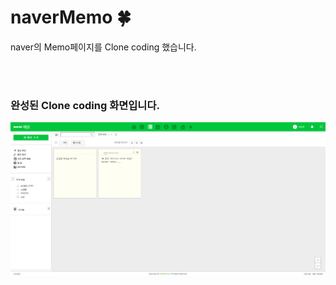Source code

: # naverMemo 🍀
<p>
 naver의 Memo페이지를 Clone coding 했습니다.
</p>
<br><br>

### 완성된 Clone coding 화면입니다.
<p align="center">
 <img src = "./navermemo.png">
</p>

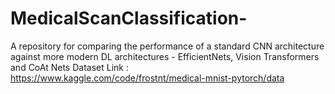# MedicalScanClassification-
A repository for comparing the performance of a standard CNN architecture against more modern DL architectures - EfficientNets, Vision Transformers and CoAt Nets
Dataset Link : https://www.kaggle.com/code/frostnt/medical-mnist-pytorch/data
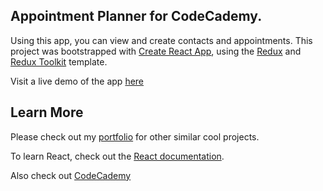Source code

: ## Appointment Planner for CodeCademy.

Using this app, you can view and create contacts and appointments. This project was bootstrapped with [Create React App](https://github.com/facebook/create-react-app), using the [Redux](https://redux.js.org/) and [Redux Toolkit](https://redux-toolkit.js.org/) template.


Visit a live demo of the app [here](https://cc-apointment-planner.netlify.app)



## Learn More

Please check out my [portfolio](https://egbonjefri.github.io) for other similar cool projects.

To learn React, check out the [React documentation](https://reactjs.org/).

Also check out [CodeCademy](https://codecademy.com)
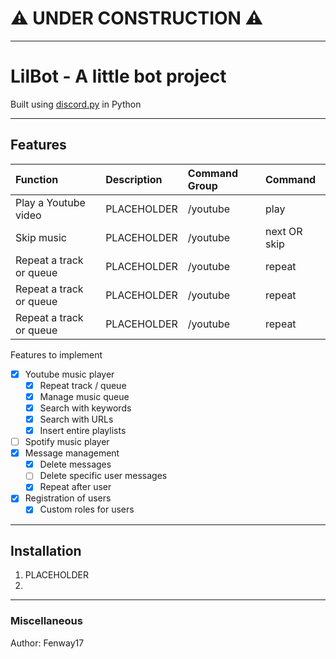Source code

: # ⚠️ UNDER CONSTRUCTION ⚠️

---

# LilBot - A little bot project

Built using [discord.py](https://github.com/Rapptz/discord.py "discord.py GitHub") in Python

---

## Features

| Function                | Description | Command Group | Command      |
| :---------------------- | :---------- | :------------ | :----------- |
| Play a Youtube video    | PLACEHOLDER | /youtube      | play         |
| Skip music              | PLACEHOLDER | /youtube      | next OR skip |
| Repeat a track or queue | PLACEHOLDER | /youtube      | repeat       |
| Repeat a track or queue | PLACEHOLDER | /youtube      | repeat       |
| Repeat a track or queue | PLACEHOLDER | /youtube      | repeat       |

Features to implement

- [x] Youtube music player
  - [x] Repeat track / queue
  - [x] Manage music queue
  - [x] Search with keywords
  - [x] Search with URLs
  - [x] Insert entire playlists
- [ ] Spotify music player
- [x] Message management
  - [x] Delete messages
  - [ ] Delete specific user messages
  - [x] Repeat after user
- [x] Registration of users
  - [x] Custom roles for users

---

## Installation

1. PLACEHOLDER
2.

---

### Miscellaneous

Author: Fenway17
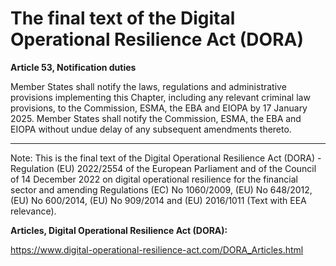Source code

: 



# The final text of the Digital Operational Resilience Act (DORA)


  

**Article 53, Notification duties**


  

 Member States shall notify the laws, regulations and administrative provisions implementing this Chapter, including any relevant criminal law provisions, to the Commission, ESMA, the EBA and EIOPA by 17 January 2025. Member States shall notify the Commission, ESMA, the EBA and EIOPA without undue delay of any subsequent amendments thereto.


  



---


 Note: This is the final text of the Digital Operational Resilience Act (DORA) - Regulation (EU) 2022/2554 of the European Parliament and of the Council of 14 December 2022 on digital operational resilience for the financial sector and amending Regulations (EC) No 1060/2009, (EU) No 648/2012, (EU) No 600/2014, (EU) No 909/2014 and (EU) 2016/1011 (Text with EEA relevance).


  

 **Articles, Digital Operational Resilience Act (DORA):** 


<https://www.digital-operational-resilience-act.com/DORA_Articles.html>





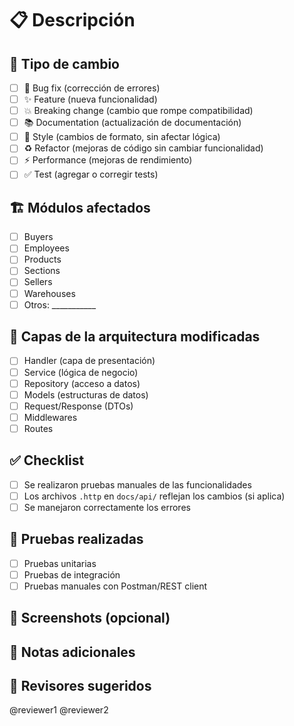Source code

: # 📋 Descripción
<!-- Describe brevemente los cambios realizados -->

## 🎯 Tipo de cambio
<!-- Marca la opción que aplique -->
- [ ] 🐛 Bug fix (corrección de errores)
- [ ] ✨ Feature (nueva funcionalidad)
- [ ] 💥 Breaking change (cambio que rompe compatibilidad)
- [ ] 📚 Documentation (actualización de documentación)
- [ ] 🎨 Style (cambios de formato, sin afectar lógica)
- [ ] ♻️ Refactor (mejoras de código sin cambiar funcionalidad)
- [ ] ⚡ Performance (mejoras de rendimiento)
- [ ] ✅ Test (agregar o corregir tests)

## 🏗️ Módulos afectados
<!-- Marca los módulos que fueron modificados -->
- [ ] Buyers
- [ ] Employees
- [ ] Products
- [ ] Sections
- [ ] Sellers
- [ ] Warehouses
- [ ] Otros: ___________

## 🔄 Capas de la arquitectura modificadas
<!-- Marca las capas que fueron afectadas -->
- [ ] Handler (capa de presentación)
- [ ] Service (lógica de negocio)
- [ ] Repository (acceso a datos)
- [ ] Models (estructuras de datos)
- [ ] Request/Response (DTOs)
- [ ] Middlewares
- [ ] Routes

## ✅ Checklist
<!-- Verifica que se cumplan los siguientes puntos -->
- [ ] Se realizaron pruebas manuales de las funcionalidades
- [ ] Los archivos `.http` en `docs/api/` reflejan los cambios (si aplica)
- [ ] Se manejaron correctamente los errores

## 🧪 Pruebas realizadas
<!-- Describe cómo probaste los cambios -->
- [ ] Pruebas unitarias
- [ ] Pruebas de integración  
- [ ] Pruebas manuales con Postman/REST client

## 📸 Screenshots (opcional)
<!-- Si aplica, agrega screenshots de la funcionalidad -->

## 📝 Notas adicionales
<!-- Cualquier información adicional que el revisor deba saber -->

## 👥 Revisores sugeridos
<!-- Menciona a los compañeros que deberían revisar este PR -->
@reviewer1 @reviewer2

§ REQUIRED ACTION
Across the whole listing above, repeat each line exactly and leave out the images.

§ RESULT BELOW
Source code

: # naverMemo 🍀
<p>
 naver의 Memo페이지를 Clone coding 했습니다.
</p>
<br><br>

### 완성된 Clone coding 화면입니다.
<p align="center">
 <img src = "./navermemo.png">
</p>

# MedicalScanClassification-
A repository for comparing the performance of a standard CNN architecture against more modern DL architectures - EfficientNets, Vision Transformers and CoAt Nets
Dataset Link : https://www.kaggle.com/code/frostnt/medical-mnist-pytorch/data
Source code

: ## Appointment Planner for CodeCademy.

Using this app, you can view and create contacts and appointments. This project was bootstrapped with [Create React App](https://github.com/facebook/create-react-app), using the [Redux](https://redux.js.org/) and [Redux Toolkit](https://redux-toolkit.js.org/) template.


Visit a live demo of the app [here](https://cc-apointment-planner.netlify.app)



## Learn More

Please check out my [portfolio](https://egbonjefri.github.io) for other similar cool projects.

To learn React, check out the [React documentation](https://reactjs.org/).

Also check out [CodeCademy](https://codecademy.com)
Source code

: # ⚠️ UNDER CONSTRUCTION ⚠️

---

# LilBot - A little bot project

Built using [discord.py](https://github.com/Rapptz/discord.py "discord.py GitHub") in Python

---

## Features

| Function                | Description | Command Group | Command      |
| :---------------------- | :---------- | :------------ | :----------- |
| Play a Youtube video    | PLACEHOLDER | /youtube      | play         |
| Skip music              | PLACEHOLDER | /youtube      | next OR skip |
| Repeat a track or queue | PLACEHOLDER | /youtube      | repeat       |
| Repeat a track or queue | PLACEHOLDER | /youtube      | repeat       |
| Repeat a track or queue | PLACEHOLDER | /youtube      | repeat       |

Features to implement

- [x] Youtube music player
  - [x] Repeat track / queue
  - [x] Manage music queue
  - [x] Search with keywords
  - [x] Search with URLs
  - [x] Insert entire playlists
- [ ] Spotify music player
- [x] Message management
  - [x] Delete messages
  - [ ] Delete specific user messages
  - [x] Repeat after user
- [x] Registration of users
  - [x] Custom roles for users

---

## Installation

1. PLACEHOLDER
2.

---

### Miscellaneous

Author: Fenway17
Source code

: 



# The final text of the Digital Operational Resilience Act (DORA)


  

**Article 53, Notification duties**


  

 Member States shall notify the laws, regulations and administrative provisions implementing this Chapter, including any relevant criminal law provisions, to the Commission, ESMA, the EBA and EIOPA by 17 January 2025. Member States shall notify the Commission, ESMA, the EBA and EIOPA without undue delay of any subsequent amendments thereto.


  



---


 Note: This is the final text of the Digital Operational Resilience Act (DORA) - Regulation (EU) 2022/2554 of the European Parliament and of the Council of 14 December 2022 on digital operational resilience for the financial sector and amending Regulations (EC) No 1060/2009, (EU) No 648/2012, (EU) No 600/2014, (EU) No 909/2014 and (EU) 2016/1011 (Text with EEA relevance).


  

 **Articles, Digital Operational Resilience Act (DORA):** 


<https://www.digital-operational-resilience-act.com/DORA_Articles.html>





Source code

: # 📋 Descripción
<!-- Describe brevemente los cambios realizados -->

## 🎯 Tipo de cambio
<!-- Marca la opción que aplique -->
- [ ] 🐛 Bug fix (corrección de errores)
- [ ] ✨ Feature (nueva funcionalidad)
- [ ] 💥 Breaking change (cambio que rompe compatibilidad)
- [ ] 📚 Documentation (actualización de documentación)
- [ ] 🎨 Style (cambios de formato, sin afectar lógica)
- [ ] ♻️ Refactor (mejoras de código sin cambiar funcionalidad)
- [ ] ⚡ Performance (mejoras de rendimiento)
- [ ] ✅ Test (agregar o corregir tests)

## 🏗️ Módulos afectados
<!-- Marca los módulos que fueron modificados -->
- [ ] Buyers
- [ ] Employees
- [ ] Products
- [ ] Sections
- [ ] Sellers
- [ ] Warehouses
- [ ] Otros: ___________

## 🔄 Capas de la arquitectura modificadas
<!-- Marca las capas que fueron afectadas -->
- [ ] Handler (capa de presentación)
- [ ] Service (lógica de negocio)
- [ ] Repository (acceso a datos)
- [ ] Models (estructuras de datos)
- [ ] Request/Response (DTOs)
- [ ] Middlewares
- [ ] Routes

## ✅ Checklist
<!-- Verifica que se cumplan los siguientes puntos -->
- [ ] Se realizaron pruebas manuales de las funcionalidades
- [ ] Los archivos `.http` en `docs/api/` reflejan los cambios (si aplica)
- [ ] Se manejaron correctamente los errores

## 🧪 Pruebas realizadas
<!-- Describe cómo probaste los cambios -->
- [ ] Pruebas unitarias
- [ ] Pruebas de integración  
- [ ] Pruebas manuales con Postman/REST client

## 📸 Screenshots (opcional)
<!-- Si aplica, agrega screenshots de la funcionalidad -->

## 📝 Notas adicionales
<!-- Cualquier información adicional que el revisor deba saber -->

## 👥 Revisores sugeridos
<!-- Menciona a los compañeros que deberían revisar este PR -->
@reviewer1 @reviewer2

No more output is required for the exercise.